# What is expected
The stretch wanted below opens at the line containing "I use a dependency" and closes at the line containing "I use an Object-Relational". Please return it exactly, with no other lines.

# Extracted entries
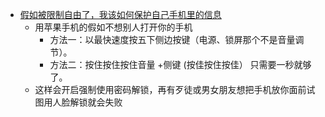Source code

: - [假如被限制自由了，我该如何保护自己手机里的信息](https://twitter.com/Pandazhq/status/1700313124253958278)
	- 用苹果手机的假如不想别人打开你的手机
		- 方法一：以最快速度按五下侧边按键（电源、锁屏那个不是音量调节）。
		- 方法二：按住按住按住音量 +侧键 (按佳按住按佳） 只需要一秒就够了。
	- 这样会开启强制使用密码解锁，再有歹徒或男女朋友想把手机放你面前试图用人脸解锁就会失败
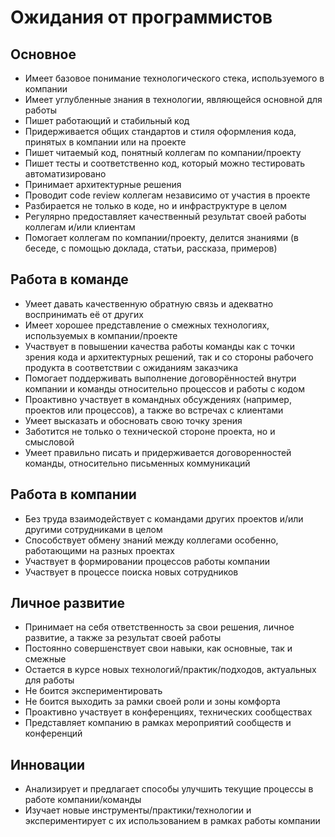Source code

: # Ожидания от программистов

## Основное

* Имеет базовое понимание технологического стека, используемого в компании
* Имеет углубленные знания в технологии, являющейся основной для работы
* Пишет работающий и стабильный код
* Придерживается общих стандартов и стиля оформления кода, принятых в компании или на проекте
* Пишет читаемый код, понятный коллегам по компании/проекту
* Пишет тесты и соответственно код, который можно тестировать автоматизировано
* Принимает архитектурные решения
* Проводит code review коллегам независимо от участия в проекте
* Разбирается не только в коде, но и инфраструктуре в целом
* Регулярно предоставляет качественный результат своей работы коллегам и/или клиентам
* Помогает коллегам по компании/проекту, делится знаниями (в беседе, с помощью доклада, статьи, рассказа, примеров)


## Работа в команде

* Умеет давать качественную обратную связь и адекватно воспринимать её от других
* Имеет хорошее представление о смежных технологиях, используемых в компании/проекте
* Участвует в повышении качества работы команды как с точки зрения кода и архитектурных решений, так и со стороны рабочего продукта в соответствии с ожиданиям заказчика
* Помогает поддерживать выполнение договорённостей внутри компании и команды относительно процессов и работы с кодом
* Проактивно участвует в командных обсуждениях (например, проектов или процессов), а также во встречах с клиентами
* Умеет высказать и обосновать свою точку зрения
* Заботится не только о технической стороне проекта, но и смысловой
* Умеет правильно писать и придерживается договоренностей команды, относительно письменных коммуникаций

## Работа в компании

* Без труда взаимодействует с командами других проектов и/или другими сотрудниками в целом
* Способствует обмену знаний между коллегами особенно, работающими на разных проектах
* Участвует в формировании процессов работы компании
* Участвует в процессе поиска новых сотрудников

## Личное развитие

* Принимает на себя ответственность за свои решения, личное развитие, а также за результат своей работы
* Постоянно совершенствует свои навыки, как основные, так и смежные
* Остается в курсе новых технологий/практик/подходов, актуальных для работы
* Не боится экспериментировать
* Не боится выходить за рамки своей роли и зоны комфорта
* Проактивно участвует в конференциях, технических сообществах
* Представляет компанию в рамках мероприятий сообществ и конференций

## Инновации

* Анализирует и предлагает способы улучшить текущие процессы в работе компании/команды
* Изучает новые инструменты/практики/технологии и экспериментирует с их использованием в рамках работы компании
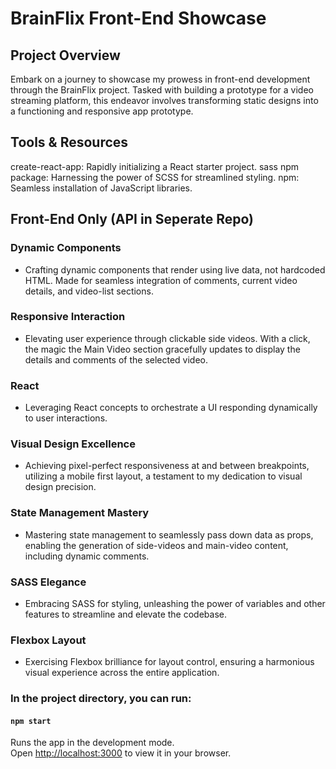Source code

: # BrainFlix Front-End Showcase #

## Project Overview ##

Embark on a journey to showcase my prowess in front-end development through the BrainFlix project. Tasked with building a prototype for a video streaming platform, this endeavor involves transforming static designs into a functioning and responsive app prototype.

## Tools & Resources ##

create-react-app: Rapidly initializing a React starter project.
sass npm package: Harnessing the power of SCSS for streamlined styling.
npm: Seamless installation of JavaScript libraries.

## Front-End Only (API in Seperate Repo) ##

### Dynamic Components ###

* Crafting dynamic components that render using live data, not hardcoded HTML. Made for seamless integration of comments, current video details, and video-list sections.

### Responsive Interaction ###

* Elevating user experience through clickable side videos. With a click, the magic the Main Video section gracefully updates to display the details and comments of the selected video.

### React ###

* Leveraging React concepts to orchestrate a UI responding dynamically to user interactions.

### Visual Design Excellence ###
* Achieving pixel-perfect responsiveness at and between breakpoints, utilizing a mobile first layout, a testament to my dedication to visual design precision.

### State Management Mastery ###

* Mastering state management to seamlessly pass down data as props, enabling the generation of side-videos and main-video content, including dynamic comments.

### SASS Elegance ###

* Embracing SASS for styling, unleashing the power of variables and other features to streamline and elevate the codebase.

### Flexbox Layout ###

* Exercising Flexbox brilliance for layout control, ensuring a harmonious visual experience across the entire application.


### In the project directory, you can run: ###

#### `npm start`

Runs the app in the development mode.\
Open [http://localhost:3000](http://localhost:3000) to view it in your browser.



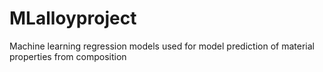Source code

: # MLalloyproject
Machine learning regression models used for model prediction of material properties from composition
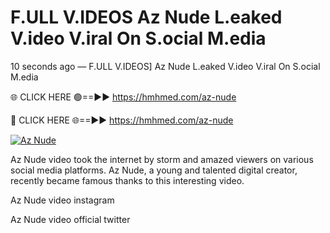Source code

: # F.ULL V.IDEOS Az Nude L.eaked V.ideo V.iral On S.ocial M.edia

10 seconds ago — F.ULL V.IDEOS] Az Nude L.eaked V.ideo V.iral On S.ocial M.edia

🌐 CLICK HERE 🟢==►► https://hmhmed.com/az-nude

🔴 CLICK HERE 🌐==►► https://hmhmed.com/az-nude

[![Az Nude](https://i.imgur.com/dJHk4Zq.gif)](https://hmhmed.com/az-nude)

Az Nude video took the internet by storm and amazed viewers on various social media platforms. Az Nude, a young and talented digital creator, recently became famous thanks to this interesting video.

Az Nude video instagram

Az Nude video official twitter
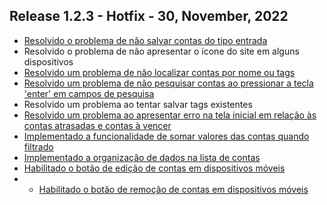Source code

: ## Release 1.2.3 - Hotfix - 30, November, 2022

- [Resolvido o problema de não salvar contas do tipo entrada](https://github.com/BIEMAX/financial-manager-api/issues/68)
- Resolvido o problema de não apresentar o ícone do site em alguns dispositivos
- [Resolvido um problema de não localizar contas por nome ou tags](https://github.com/BIEMAX/financial-manager-api/issues/62)
- [Resolvido um problema de não pesquisar contas ao pressionar a tecla 'enter' em campos de pesquisa](https://github.com/BIEMAX/financial-manager-app/issues/86)
- Resolvido um problema ao tentar salvar tags existentes
- [Resolvido um problema ao apresentar erro na tela inicial em relação às contas atrasadas e contas à vencer](https://github.com/BIEMAX/financial-manager-api/issues/72)
- [Implementado a funcionalidade de somar valores das contas quando filtrado](https://github.com/BIEMAX/financial-manager-app/issues/58)
- [Implementado a organização de dados na lista de contas](https://github.com/BIEMAX/financial-manager-app/issues/90)
- [Habilitado o botão de edição de contas em dispositivos móveis](https://github.com/BIEMAX/financial-manager-app/issues/83)
- - [Habilitado o botão de remoção de contas em dispositivos móveis](https://github.com/BIEMAX/financial-manager-app/issues/84)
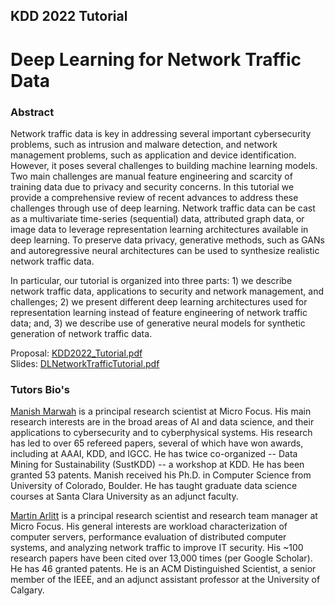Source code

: ## KDD 2022 Tutorial 
# Deep Learning for Network Traffic Data

### Abstract
Network traffic data is key in addressing several important cybersecurity problems, such as intrusion and malware detection, and network management problems, such as application and device identification. However, it poses several challenges to building machine learning models. Two main challenges are manual feature engineering and scarcity of training data due to privacy and security concerns. In this tutorial we provide a comprehensive review of recent advances to address these challenges through use of deep learning. Network traffic data can be cast as a multivariate time-series (sequential) data, attributed graph data, or image data to leverage representation learning architectures available in deep learning. To preserve data privacy, generative methods, such as GANs and autoregressive neural architectures can be used to synthesize realistic network traffic data. 

In particular, our tutorial is organized into three parts: 1) we describe network traffic data, applications to security and network management, and challenges; 2) we present different deep learning architectures used for representation learning instead of feature engineering of network traffic data; and, 3) we describe use of generative neural models for synthetic generation of network traffic data.


Proposal: [KDD2022_Tutorial.pdf](KDD2022_Tutorial.pdf) <br>
Slides: [DLNetworkTrafficTutorial.pdf](DLNetworkTrafficTutorial.pdf)<br>

### Tutors Bio's

[Manish Marwah](http://marwah.org) is a principal research scientist at Micro Focus. His main research interests are in the broad areas of AI and data science, and their applications to cybersecurity and to cyberphysical systems. His research has led to over 65 refereed papers, several of which have won awards, including at AAAI, KDD, and IGCC. He has twice co-organized -- Data Mining for Sustainability (SustKDD) -- a workshop at KDD. He has been granted 53 patents. Manish received his Ph.D. in Computer Science from University of Colorado, Boulder. He has taught graduate data science courses at Santa Clara University as an adjunct faculty. 

[Martin Arlitt](https://www.linkedin.com/in/martinarlitt) is a principal research scientist and research team manager at Micro Focus. His general interests are workload characterization of computer servers, performance evaluation of distributed computer systems, and analyzing network traffic to improve IT security. His ~100 research papers have been cited over 13,000 times (per Google Scholar). He has 46 granted patents. He is an ACM Distinguished Scientist, a senior member of the IEEE, and an adjunct assistant professor at the University of Calgary.
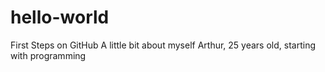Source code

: # hello-world
First Steps on GitHub
A little bit about myself
Arthur, 25 years old, starting with programming
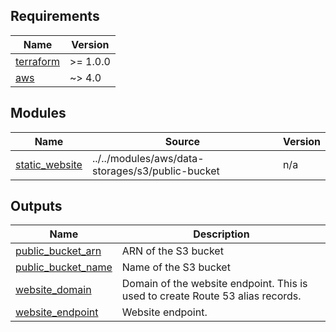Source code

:<!-- BEGIN_TF_DOCS -->
## Requirements

| Name | Version |
|------|---------|
| <a name="requirement_terraform"></a> [terraform](#requirement\_terraform) | >= 1.0.0 |
| <a name="requirement_aws"></a> [aws](#requirement\_aws) | ~> 4.0 |

## Modules

| Name | Source | Version |
|------|--------|---------|
| <a name="module_static_website"></a> [static\_website](#module\_static\_website) | ../../modules/aws/data-storages/s3/public-bucket | n/a |

## Outputs

| Name | Description |
|------|-------------|
| <a name="output_public_bucket_arn"></a> [public\_bucket\_arn](#output\_public\_bucket\_arn) | ARN of the S3 bucket |
| <a name="output_public_bucket_name"></a> [public\_bucket\_name](#output\_public\_bucket\_name) | Name of the S3 bucket |
| <a name="output_website_domain"></a> [website\_domain](#output\_website\_domain) | Domain of the website endpoint. This is used to create Route 53 alias records. |
| <a name="output_website_endpoint"></a> [website\_endpoint](#output\_website\_endpoint) | Website endpoint. |
<!-- END_TF_DOCS -->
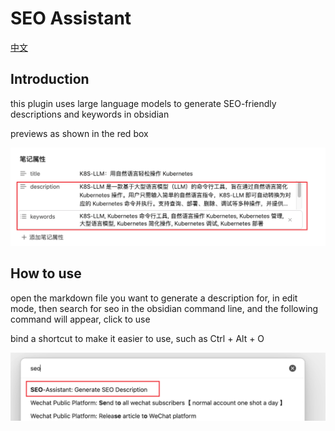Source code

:# SEO Assistant

[中文](./README-zh.md)

## Introduction

this plugin uses large language models to generate SEO-friendly descriptions and keywords in obsidian

previews as shown in the red box

![seo-friendly-description-generater-demo](./images/demo.png)

## How to use

open the markdown file you want to generate a description for, in edit mode, then search for seo in the obsidian command line, and the following command will appear, click to use

bind a shortcut to make it easier to use, such as Ctrl + Alt + O

![command](./images/command.png)
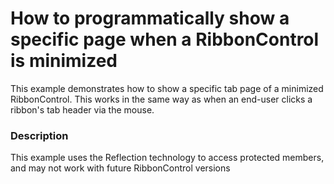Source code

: # How to programmatically show a specific page when a RibbonControl is minimized


<p>This example demonstrates how to show a specific tab page of a minimized RibbonControl. This works in the same way as when an end-user clicks a ribbon's tab header via the mouse.</p>


<h3>Description</h3>

<p>This example uses the Reflection technology to access protected members, and may not work with future RibbonControl versions</p>

<br/>


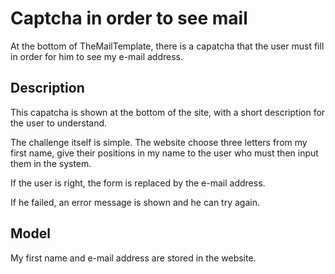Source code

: Captcha in order to see mail
============================

At the bottom of TheMailTemplate, there is a capatcha that the user must fill
in order for him to see my e-mail address.

Description
-----------
This capatcha is shown at the bottom of the site, with a short description for
the user to understand.

The challenge itself is simple. The website choose three letters from my first
name, give their positions in my name to the user who must then input them in
the system.

If the user is right, the form is replaced by the e-mail address.

If he failed, an error message is shown and he can try again.

Model
-----
My first name and e-mail address are stored in the website.
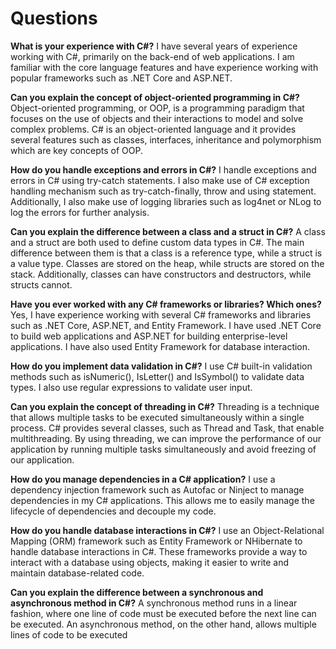 # Questions

**What is your experience with C#?**
I have several years of experience working with C#, primarily on the back-end of web applications. I am familiar with the core language features and have experience working with popular frameworks such as .NET Core and ASP.NET.

**Can you explain the concept of object-oriented programming in C#?**
Object-oriented programming, or OOP, is a programming paradigm that focuses on the use of objects and their interactions to model and solve complex problems. C# is an object-oriented language and it provides several features such as classes, interfaces, inheritance and polymorphism which are key concepts of OOP.

**How do you handle exceptions and errors in C#?**
I handle exceptions and errors in C# using try-catch statements. I also make use of C# exception handling mechanism such as try-catch-finally, throw and using statement. Additionally, I also make use of logging libraries such as log4net or NLog to log the errors for further analysis.

**Can you explain the difference between a class and a struct in C#?**
A class and a struct are both used to define custom data types in C#. The main difference between them is that a class is a reference type, while a struct is a value type. Classes are stored on the heap, while structs are stored on the stack. Additionally, classes can have constructors and destructors, while structs cannot.

**Have you ever worked with any C# frameworks or libraries? Which ones?**
Yes, I have experience working with several C# frameworks and libraries such as .NET Core, ASP.NET, and Entity Framework. I have used .NET Core to build web applications and ASP.NET for building enterprise-level applications. I have also used Entity Framework for database interaction.

**How do you implement data validation in C#?**
I use C# built-in validation methods such as isNumeric(), IsLetter() and IsSymbol() to validate data types. I also use regular expressions to validate user input.

**Can you explain the concept of threading in C#?**
Threading is a technique that allows multiple tasks to be executed simultaneously within a single process. C# provides several classes, such as Thread and Task, that enable multithreading. By using threading, we can improve the performance of our application by running multiple tasks simultaneously and avoid freezing of our application.

**How do you manage dependencies in a C# application?**
I use a dependency injection framework such as Autofac or Ninject to manage dependencies in my C# applications. This allows me to easily manage the lifecycle of dependencies and decouple my code.

**How do you handle database interactions in C#?**
I use an Object-Relational Mapping (ORM) framework such as Entity Framework or NHibernate to handle database interactions in C#. These frameworks provide a way to interact with a database using objects, making it easier to write and maintain database-related code.

**Can you explain the difference between a synchronous and asynchronous method in C#?**
A synchronous method runs in a linear fashion, where one line of code must be executed before the next line can be executed. An asynchronous method, on the other hand, allows multiple lines of code to be executed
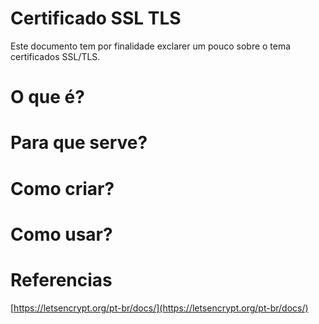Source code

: # Certificado SSL TLS

Este documento tem por finalidade exclarer um pouco sobre o tema certificados SSL/TLS.


# O que é? 

# Para que serve?

# Como criar?

# Como usar?





# Referencias
[https://letsencrypt.org/pt-br/docs/](https://letsencrypt.org/pt-br/docs/)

# Response box
I use a dependency injection framework such as Autofac or Ninject to manage dependencies in my C# applications. This allows me to easily manage the lifecycle of dependencies and decouple my code.

**How do you handle database interactions in C#?**
I use an Object-Relational Mapping (ORM) framework such as Entity Framework or NHibernate to handle database interactions in C#. These frameworks provide a way to interact with a database using objects, making it easier to write and maintain database-related code.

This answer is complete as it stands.